Leider ist die Regelung nicht linear. Ich habe als Vorgabe die bestehende Heizkurve. 
Gibt es eine Möglichkeit den Wert der Außentemperatur mit Baustein oder Formel so zu wandeln, dass ein Sollwert entsprechend der Heizkurve für die Vorlauftemperatur ausgegeben wird.

Würde mich auf antworten freuen


----------



## mr__mines (6 November 2006)

Mach halt einfach mehrere Stützpunkte und dazwischen lineare Verbindungen;
Zum Beispiel:
-20°C AT = 75°C VT
-10°C AT = 65°C VT
0°C ...
20°C ...

Das reicht meistens für eine Berechnung des Vorlaufs bei einer Gebäudeheizung.
Kannst ja mehr Stützpunkte machen ?

Viel wichtieger wäre dann eine gleitende Nachtabsenkung. (in Abhängiegkeit der AT)
Soll heißen ab einer Gewissen AT keine Absenkung mehr (z.B. -12°C) und dazwischen über Stützpunkte bis zur maximalen Absenkung. bei xx°C AT

Davor wäre es ratsam die AT über einen Filter zu führen um da bereits die ged.
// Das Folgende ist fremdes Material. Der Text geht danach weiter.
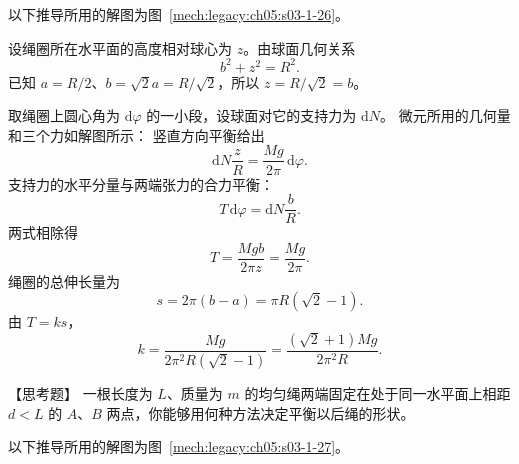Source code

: {\begin{xesolution}
以下推导所用的解图为图~\ref{mech:legacy:ch05:s03-1-26}。

设绳圈所在水平面的高度相对球心为 $z$。由球面几何关系
\[
  b^2+z^2=R^2.
\]
已知 $a=R/2$、$b=\sqrt2a=R/\sqrt2$，所以 $z=R/\sqrt2=b$。

取绳圈上圆心角为 $\mathrm d\varphi$ 的一小段，设球面对它的支持力为 $\mathrm dN$。
微元所用的几何量和三个力如解图所示：
\soldiagOneTwentySix
竖直方向平衡给出
\[
  \mathrm dN\frac zR=\frac{Mg}{2\pi}\,\mathrm d\varphi.
\]
支持力的水平分量与两端张力的合力平衡：
\[
  T\,\mathrm d\varphi=\mathrm dN\frac bR.
\]
两式相除得
\[
  T=\frac{Mgb}{2\pi z}=\frac{Mg}{2\pi}.
\]
绳圈的总伸长量为
\[
  s=2\pi(b-a)=\pi R(\sqrt2-1).
\]
由 $T=ks$，
\[
  \boxed{k=\frac{Mg}{2\pi^2R(\sqrt2-1)}
  =\frac{(\sqrt2+1)Mg}{2\pi^2R}}.
\]
\end{xesolution}

\begin{origexamplebox}{【思考题】}\label{ch05:ex:s03-1-27}
一根长度为 $L$、质量为 $m$ 的均匀绳两端固定在处于同一水平面上相距
$d<L$ 的 $A$、$B$ 两点，你能够用何种方法决定平衡以后绳的形状。
\end{origexamplebox}

\begin{xesolution}
以下推导所用的解图为图~\ref{mech:legacy:ch05:s03-1-27}。


\end{xesolution}}
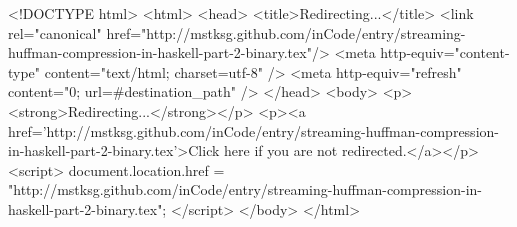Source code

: <!DOCTYPE html>
<html>
<head>
<title>Redirecting...</title>
<link rel="canonical" href="http://mstksg.github.com/inCode/entry/streaming-huffman-compression-in-haskell-part-2-binary.tex"/>
<meta http-equiv="content-type" content="text/html; charset=utf-8" />
<meta http-equiv="refresh" content="0; url=#{destination_path}" />
</head>
<body>
  <p><strong>Redirecting...</strong></p>
  <p><a href='http://mstksg.github.com/inCode/entry/streaming-huffman-compression-in-haskell-part-2-binary.tex'>Click here if you are not redirected.</a></p>
  <script>
    document.location.href = "http://mstksg.github.com/inCode/entry/streaming-huffman-compression-in-haskell-part-2-binary.tex";
  </script>
</body>
</html>
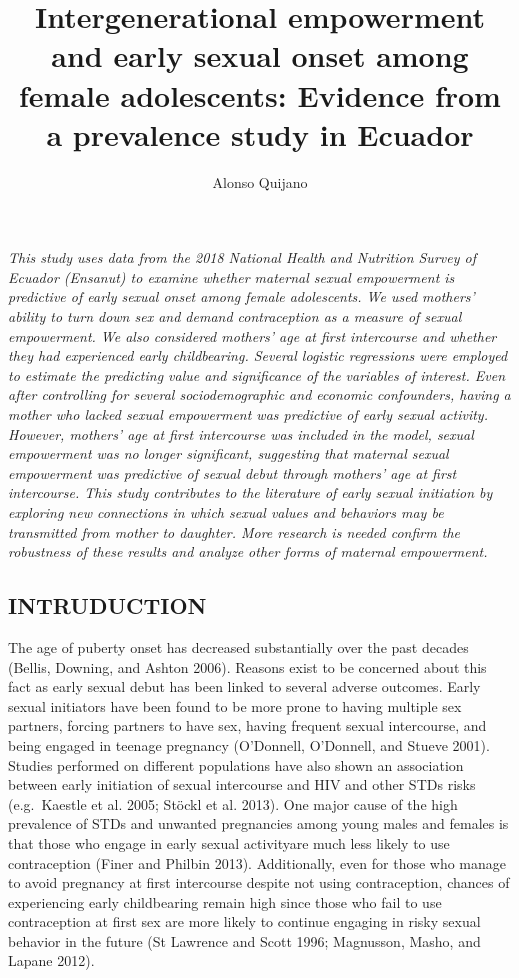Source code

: \documentclass[
]{article}
\title{Intergenerational empowerment and early sexual onset among female
adolescents: Evidence from a prevalence study in Ecuador}
\author{Alonso Quijano}
\date{}
\begin{document}
\maketitle

\emph{This study uses data from the 2018 National Health and Nutrition
Survey of Ecuador (Ensanut) to examine whether maternal sexual
empowerment is predictive of early sexual onset among female
adolescents. We used mothers' ability to turn down sex and demand
contraception as a measure of sexual empowerment. We also considered
mothers' age at first intercourse and whether they had experienced early
childbearing. Several logistic regressions were employed to estimate the
predicting value and significance of the variables of interest. Even
after controlling for several sociodemographic and economic confounders,
having a mother who lacked sexual empowerment was predictive of early
sexual activity. However, mothers' age at first intercourse was included
in the model, sexual empowerment was no longer significant, suggesting
that maternal sexual empowerment was predictive of sexual debut through
mothers' age at first intercourse. This study contributes to the
literature of early sexual initiation by exploring new connections in
which sexual values and behaviors may be transmitted from mother to
daughter. More research is needed confirm the robustness of these
results and analyze other forms of maternal empowerment.}

\hypertarget{intruduction}{%
\subsection{INTRUDUCTION}\label{intruduction}}

The age of puberty onset has decreased substantially over the past
decades (Bellis, Downing, and Ashton 2006). Reasons exist to be
concerned about this fact as early sexual debut has been linked to
several adverse outcomes. Early sexual initiators have been found to be
more prone to having multiple sex partners, forcing partners to have
sex, having frequent sexual intercourse, and being engaged in teenage
pregnancy (O'Donnell, O'Donnell, and Stueve 2001). Studies performed on
different populations have also shown an association between early
initiation of sexual intercourse and HIV and other STDs risks
(e.g.~Kaestle et al. 2005; Stöckl et al. 2013). One major cause of the
high prevalence of STDs and unwanted pregnancies among young males and
females is that those who engage in early sexual activityare much less
likely to use contraception (Finer and Philbin 2013). Additionally, even
for those who manage to avoid pregnancy at first intercourse despite not
using contraception, chances of experiencing early childbearing remain
high since those who fail to use contraception at first sex are more
likely to continue engaging in risky sexual behavior in the future (St
Lawrence and Scott 1996; Magnusson, Masho, and Lapane 2012).
\end{document}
AT zu bekommen. (0,5 Stunde oder so ...)

Also bei Häuselbauern ist das halt so.


----------



## spacedriver (6 November 2006)

*Aber wie?*

Aber wie soll ich den Vorschlag mit den Stützpunkten realisieren.
(Vorschlag für Funktion).
Die Frage mit der Nachtabsenkung ist gut, so gut dass mir immoment auch keine Lösung vorschwebt.


----------



## thomass5 (6 November 2006)

Hallo,
nimm einen Datenbaustein

DW0 Temp für -30°C
DW1 Temp für -29°C
.
.
.
DW60 Temp für +30°C


und dann greif auf das deiner Außentemp. entsprechende DW zu.

Thomas


----------



## Kai (7 November 2006)

spacedriver schrieb:


> Das Problem liegt momentan darin, dass ich die Vorlauftemperatur des Kessel der Außentemperatur anpassen muss.
> Leider ist die Regelung nicht linear. Ich habe als Vorgabe die bestehende Heizkurve.
> Gibt es eine Möglichkeit den Wert der Außentemperatur mit Baustein oder Formel so zu wandeln, dass ein Sollwert entsprechend der Heizkurve für die Vorlauftemperatur ausgegeben wird.


 
Kannst Du die Heizkurve oder eine größere Anzahl von Wertepaaren (Außentemperatur und Vorlauftemperatur) aus der Heizkurve hier in das Forum stellen?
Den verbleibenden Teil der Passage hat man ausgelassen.